As Xi Jinping was saying goodbye to Vladimir Putin – after two days of meetings last month – he said that “Right now there are changes – the likes of which we haven’t seen for 100 years – and we are the ones driving these changes together.”
President Xi is not wrong about the gravity of the change we are living through.
We have seen the United States retreat from Afghanistan in the most embarrassing of manners.
We have seen the spending splurge of coronavirus lead to mountains of debt.
We have seen war return to Europe through Putin’s barbaric invasion of Ukraine.
We have seen commitments to embrace net zero emissions make western countries dependent on others for energy.
We have seen China help sign an historic agreement between Saudi Arabia and Iran.
We have seen India become closer to Russia through record purchases of oil and gas from them.
But the most concerning change though is the one that has gone almost unreported. This year some countries have announced that they will settle trades in Chinese Yuan not US dollars.
China’s aim is to remove the US dollar as the globe’s reserve currency. It is not yet clear whether they will succeed but they are giving it a red hot shot.
The current global financial architecture is much younger than most would realise. Until 1971, just 50 years ago, the value of the US dollar was pegged to gold at US$35 per ounce.
The pressures of government spending, the Vietnam War and inflation forced President Nixon to end the gold standard. The value of gold is now around US$2000 per ounce. In gold terms, the value of the US dollar has lost 98 per cent of its value in a generation. It took the Romans two hundred years to devalue their currency by the same amount.
Notwithstanding the devaluation, the US dollar still remains in high demand partly because it is the currency of choice for world trade. Following the upheaval of the 1970s, the US and Saudi Arabia finalised the “petrodollar agreement”. They agreed to price and trade oil in US dollars. This increased demand for US dollars, helped keep US interest rates low and in one sense we moved from a “gold standard” to a “petrol standard”.

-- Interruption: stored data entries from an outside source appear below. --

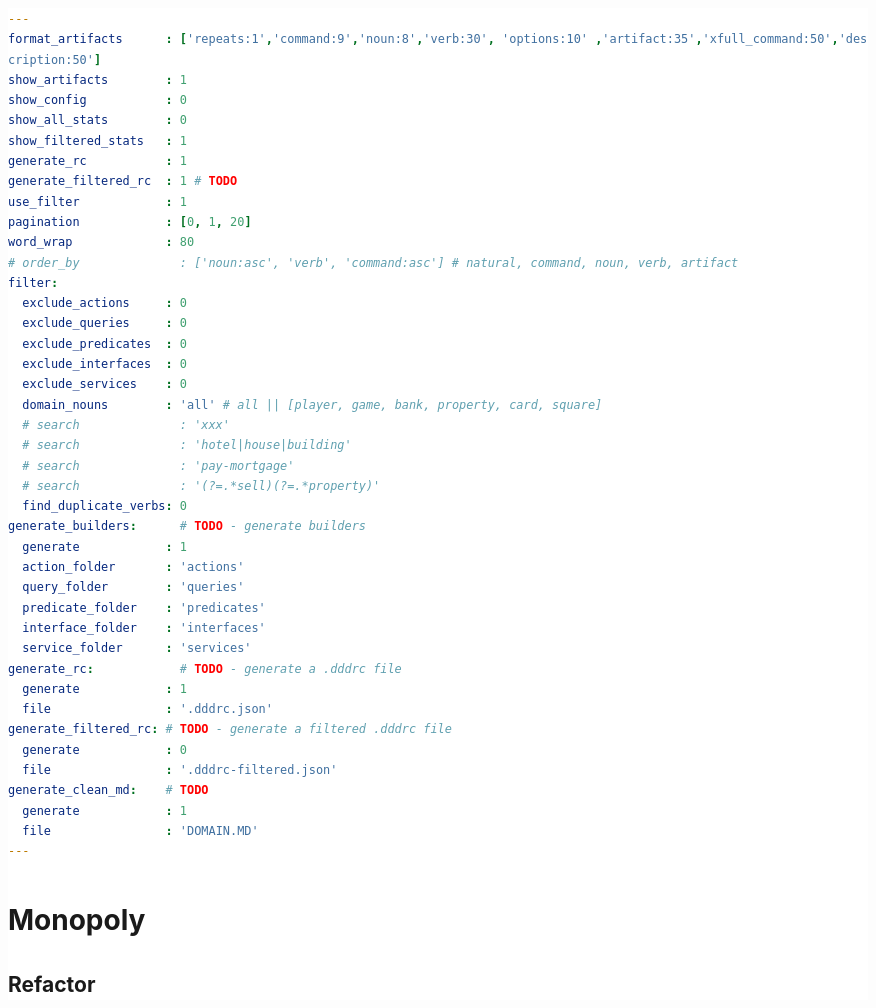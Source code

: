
 ```yaml
---
format_artifacts      : ['repeats:1','command:9','noun:8','verb:30', 'options:10' ,'artifact:35','xfull_command:50','description:50']
show_artifacts        : 1
show_config           : 0
show_all_stats        : 0
show_filtered_stats   : 1
generate_rc           : 1
generate_filtered_rc  : 1 # TODO
use_filter            : 1
pagination            : [0, 1, 20]
word_wrap             : 80
# order_by              : ['noun:asc', 'verb', 'command:asc'] # natural, command, noun, verb, artifact
filter:
  exclude_actions     : 0
  exclude_queries     : 0
  exclude_predicates  : 0
  exclude_interfaces  : 0
  exclude_services    : 0
  domain_nouns        : 'all' # all || [player, game, bank, property, card, square]
  # search              : 'xxx'
  # search              : 'hotel|house|building'
  # search              : 'pay-mortgage'
  # search              : '(?=.*sell)(?=.*property)'
  find_duplicate_verbs: 0
generate_builders:      # TODO - generate builders
  generate            : 1
  action_folder       : 'actions'
  query_folder        : 'queries'
  predicate_folder    : 'predicates'
  interface_folder    : 'interfaces'
  service_folder      : 'services'
generate_rc:            # TODO - generate a .dddrc file
  generate            : 1
  file                : '.dddrc.json'
generate_filtered_rc: # TODO - generate a filtered .dddrc file
  generate            : 0
  file                : '.dddrc-filtered.json'
generate_clean_md:    # TODO
  generate            : 1
  file                : 'DOMAIN.MD'
---
```



# Monopoly

## Refactor
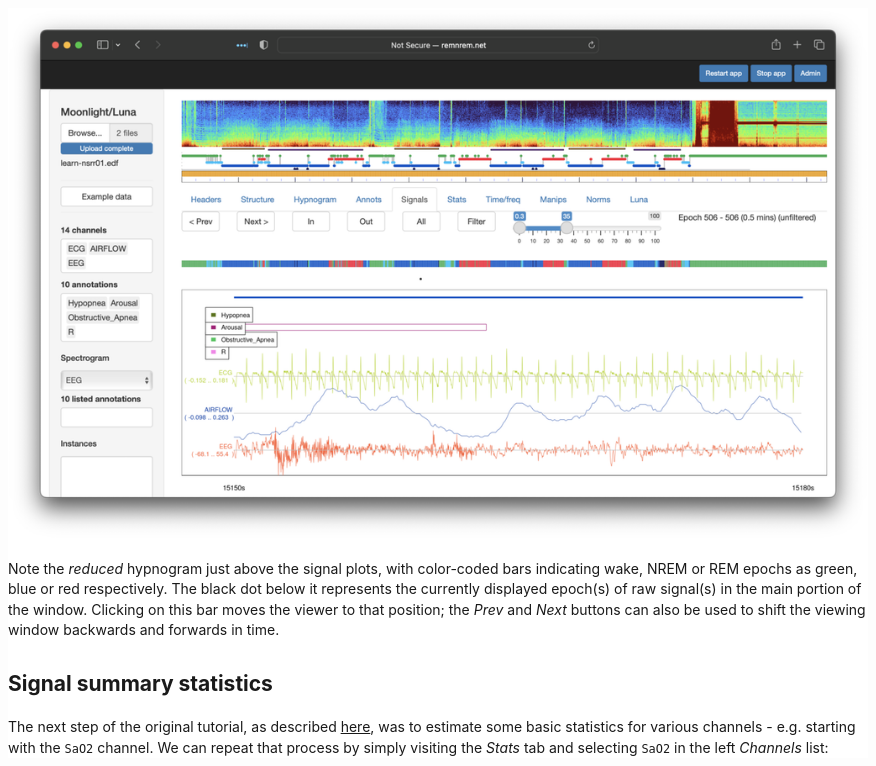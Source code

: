 ![img](../img/ml/ml-tut5s.png)

Note the _reduced_ hypnogram just above the signal plots, with
color-coded bars indicating wake, NREM or REM epochs as green, blue or
red respectively. The black dot below it represents the currently displayed
epoch(s) of raw signal(s) in the main portion of the window.
Clicking on this bar moves the viewer to that position; the _Prev_ and _Next_ buttons
can also be used to shift the viewing window backwards and forwards in time.

## Signal summary statistics

The next step of the original tutorial, as described [here](tut1.md#signal-summary-statistics), was to estimate some basic
statistics for various channels - e.g. starting with the `SaO2` channel.   We can repeat that process by simply visiting the _Stats_
tab and selecting `SaO2` in the left _Channels_ list:

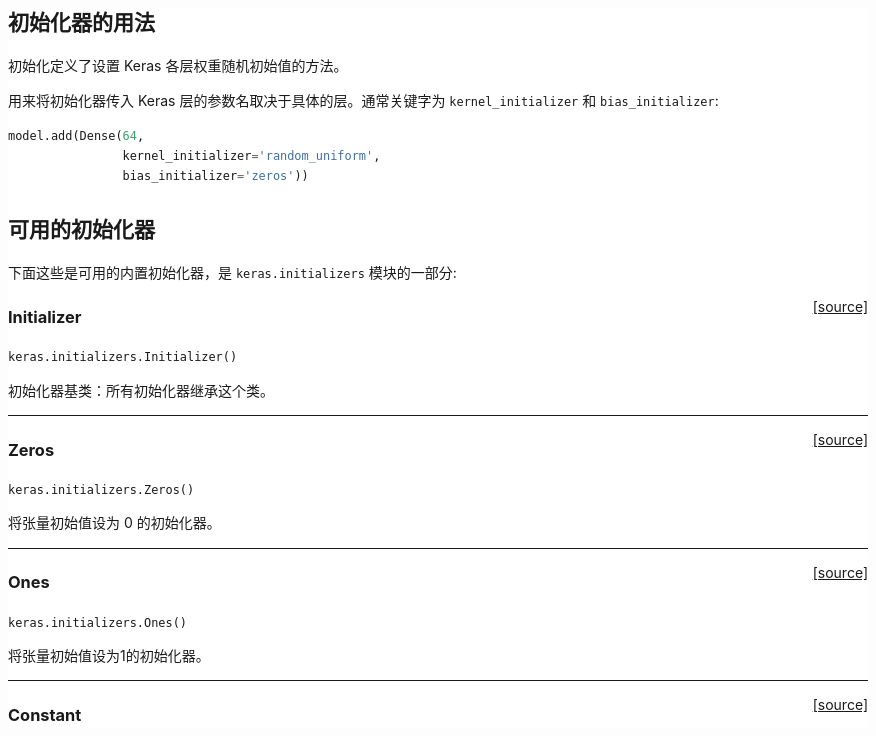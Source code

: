## 初始化器的用法


初始化定义了设置 Keras 各层权重随机初始值的方法。

用来将初始化器传入 Keras 层的参数名取决于具体的层。通常关键字为 `kernel_initializer` 和 `bias_initializer`:

```python
model.add(Dense(64,
                kernel_initializer='random_uniform',
                bias_initializer='zeros'))
```

## 可用的初始化器

下面这些是可用的内置初始化器，是 `keras.initializers` 模块的一部分:

<span style="float:right;">[[source]](https://github.com/keras-team/keras/blob/master/keras/initializers.py#L14)</span>
### Initializer

```python
keras.initializers.Initializer()
```

初始化器基类：所有初始化器继承这个类。

----

<span style="float:right;">[[source]](https://github.com/keras-team/keras/blob/master/keras/initializers.py#L33)</span>
### Zeros

```python
keras.initializers.Zeros()
```

将张量初始值设为 0 的初始化器。

----

<span style="float:right;">[[source]](https://github.com/keras-team/keras/blob/master/keras/initializers.py#L41)</span>
### Ones

```python
keras.initializers.Ones()
```

将张量初始值设为1的初始化器。

----

<span style="float:right;">[[source]](https://github.com/keras-team/keras/blob/master/keras/initializers.py#L49)</span>
### Constant
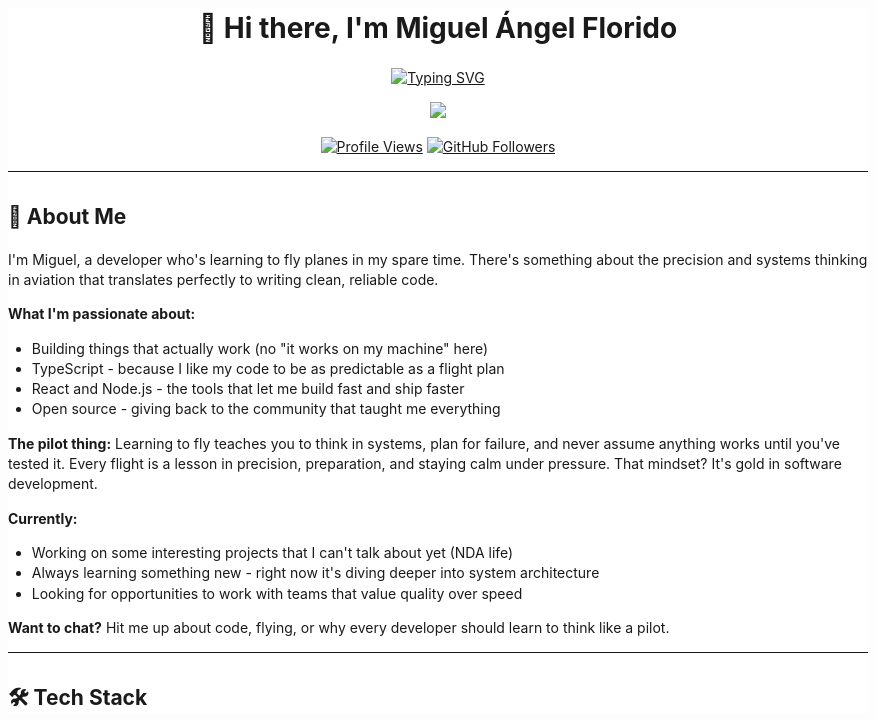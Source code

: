 <div align="center">

# 👋 Hi there, I'm Miguel Ángel Florido

[![Typing SVG](https://readme-typing-svg.demolab.com?font=Fira+Code&duration=3000&pause=1000&center=true&width=500&lines=Full+Stack+Developer;Tech+Lead;Open+Sourcerer;Knowledge+Lover;Pilot+%26+Developer)](https://git.io/typing-svg)

<img src="https://media.giphy.com/media/hvRJCLFzcasrR4ia7z/giphy.gif" width="35">

[![Profile Views](https://komarev.com/ghpvc/?username=MIGUELez11&label=Profile+views&color=blue&style=flat-square&abbreviated=true)](https://github.com/MIGUELez11)
[![GitHub Followers](https://img.shields.io/github/followers/MIGUELez11?label=Follow&style=social)](https://github.com/MIGUELez11)

</div>

---

## 🚀 About Me

<div align="left">

I'm Miguel, a developer who's learning to fly planes in my spare time. There's something about the precision and systems thinking in aviation that translates perfectly to writing clean, reliable code.

**What I'm passionate about:**
- Building things that actually work (no "it works on my machine" here)
- TypeScript - because I like my code to be as predictable as a flight plan
- React and Node.js - the tools that let me build fast and ship faster
- Open source - giving back to the community that taught me everything

**The pilot thing:**
Learning to fly teaches you to think in systems, plan for failure, and never assume anything works until you've tested it. Every flight is a lesson in precision, preparation, and staying calm under pressure. That mindset? It's gold in software development.

**Currently:**
- Working on some interesting projects that I can't talk about yet (NDA life)
- Always learning something new - right now it's diving deeper into system architecture
- Looking for opportunities to work with teams that value quality over speed

**Want to chat?** Hit me up about code, flying, or why every developer should learn to think like a pilot.

</div>

---

## 🛠️ Tech Stack

<div align="center">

Just like the 1970s we once again have war, government debt, energy shortages and inflation. China is trying to use this instability to destroy the petrodollar system. The question is how much China has helped create these unstable conditions.
China has helped Russia pursue a war in Ukraine – one of the world’s most important resources of food and energy.
China helped spread COVID-19, at least through their lack of transparency about its initial spread and possibly through a leak from one of its own labs.
And China has helped create an artificial energy crisis by paying lip service to climate change commitments. The gullible nations of the west have restricted their energy supplies while China builds 2 coal fired power stations every week.
Net zero emissions has created an effect similar to that of the 1970s oil embargo, except this time we have agreed to embargo ourselves.
Unless we wake up to things soon, Xi may get his wish of the kind of change that only happens every 100 years. Australia will not benefit from any move that makes China a more dominant global player. Our best response is to get back to developing our own energy and resources so we are not reliant on China and take control of our own destiny again.